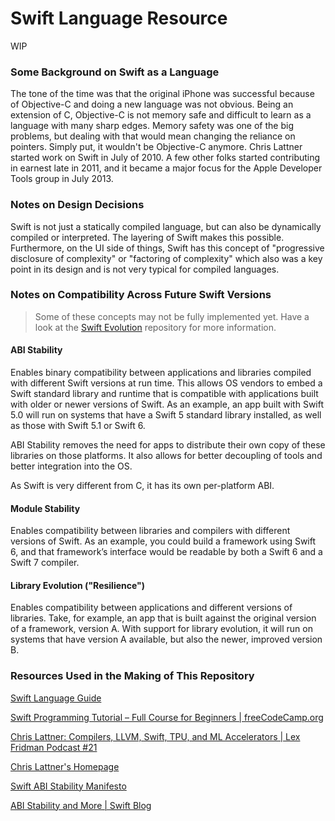 # Swift Language Resource

WIP

### Some Background on Swift as a Language

The tone of the time was that the original iPhone was successful because of Objective-C and doing a new language was not obvious. Being an extension of C, Objective-C is not memory safe and difficult to learn as a language with many sharp edges. Memory safety was one of the big problems, but dealing with that would mean changing the reliance on pointers. Simply put, it wouldn't be Objective-C anymore. Chris Lattner started work on Swift in July of 2010. A few other folks started contributing in earnest late in 2011, and it became a major focus for the Apple Developer Tools group in July 2013.

### Notes on Design Decisions

Swift is not just a statically compiled language, but can also be dynamically compiled or interpreted. The layering of Swift makes this possible. Furthermore, on the UI side of things, Swift has this concept of "progressive disclosure of complexity" or "factoring of complexity" which also was a key point in its design and is not very typical for compiled languages.

### Notes on Compatibility Across Future Swift Versions

> Some of these concepts may not be fully implemented yet. Have a look at the [Swift Evolution](https://github.com/apple/swift-evolution) repository for more information.

#### ABI Stability

Enables binary compatibility between applications and libraries compiled with different Swift versions at run time. This allows OS vendors to embed a Swift standard library and runtime that is compatible with applications built with older or newer versions of Swift. As an example, an app built with Swift 5.0 will run on systems that have a Swift 5 standard library installed, as well as those with Swift 5.1 or Swift 6.

ABI Stability removes the need for apps to distribute their own copy of these libraries on those platforms. It also allows for better decoupling of tools and better integration into the OS.

As Swift is very different from C, it has its own per-platform ABI.

#### Module Stability

Enables compatibility between libraries and compilers with different versions of Swift. As an example, you could build a framework using Swift 6, and that framework’s interface would be readable by both a Swift 6 and a Swift 7 compiler.

#### Library Evolution ("Resilience")

Enables compatibility between applications and different versions of libraries. Take, for example, an app that is built against the original version of a framework, version A. With support for library evolution, it will run on systems that have version A available, but also the newer, improved version B.

### Resources Used in the Making of This Repository

[Swift Language Guide](https://docs.swift.org/swift-book/LanguageGuide/)

[Swift Programming Tutorial – Full Course for Beginners | freeCodeCamp.org](https://www.youtube.com/watch?v=8Xg7E9shq0U)

[Chris Lattner: Compilers, LLVM, Swift, TPU, and ML Accelerators | Lex Fridman Podcast #21](https://www.youtube.com/watch?v=yCd3CzGSte8)

[Chris Lattner's Homepage](https://nondot.org/sabre/)

[Swift ABI Stability Manifesto](https://github.com/apple/swift/blob/main/docs/ABIStabilityManifesto.md)

[ABI Stability and More | Swift Blog](https://www.swift.org/blog/abi-stability-and-more/)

> **Task prompt**: Pick out and copy the lines of the material that include the word "Stability".

> **Solution**:
#### ABI Stability
ABI Stability removes the need for apps to distribute their own copy of these libraries on those platforms. It also allows for better decoupling of tools and better integration into the OS.
#### Module Stability
[Swift ABI Stability Manifesto](https://github.com/apple/swift/blob/main/docs/ABIStabilityManifesto.md)
[ABI Stability and More | Swift Blog](https://www.swift.org/blog/abi-stability-and-more/)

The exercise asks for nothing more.